● Task brief: For the data below, please report each line where the word "printing" is found.

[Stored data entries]
────

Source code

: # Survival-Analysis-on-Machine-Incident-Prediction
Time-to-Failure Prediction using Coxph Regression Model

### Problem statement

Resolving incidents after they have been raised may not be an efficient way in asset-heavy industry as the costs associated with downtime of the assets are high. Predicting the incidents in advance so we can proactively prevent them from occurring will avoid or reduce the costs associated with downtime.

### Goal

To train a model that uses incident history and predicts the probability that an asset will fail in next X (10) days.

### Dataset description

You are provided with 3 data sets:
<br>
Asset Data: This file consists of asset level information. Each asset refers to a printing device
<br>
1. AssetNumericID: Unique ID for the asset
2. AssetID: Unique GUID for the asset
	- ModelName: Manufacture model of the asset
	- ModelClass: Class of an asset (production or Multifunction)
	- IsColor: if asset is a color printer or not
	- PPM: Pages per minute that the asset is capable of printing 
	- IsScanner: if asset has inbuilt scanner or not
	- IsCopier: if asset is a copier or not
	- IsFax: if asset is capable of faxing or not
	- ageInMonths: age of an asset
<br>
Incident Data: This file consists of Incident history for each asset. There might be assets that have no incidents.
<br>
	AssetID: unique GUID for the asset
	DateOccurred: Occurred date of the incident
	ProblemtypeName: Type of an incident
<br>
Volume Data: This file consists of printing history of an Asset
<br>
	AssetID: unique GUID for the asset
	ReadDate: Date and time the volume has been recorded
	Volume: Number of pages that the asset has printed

────

● Solution for this exercise:
Asset Data: This file consists of asset level information. Each asset refers to a printing device
	- PPM: Pages per minute that the asset is capable of printing 
Volume Data: This file consists of printing history of an Asset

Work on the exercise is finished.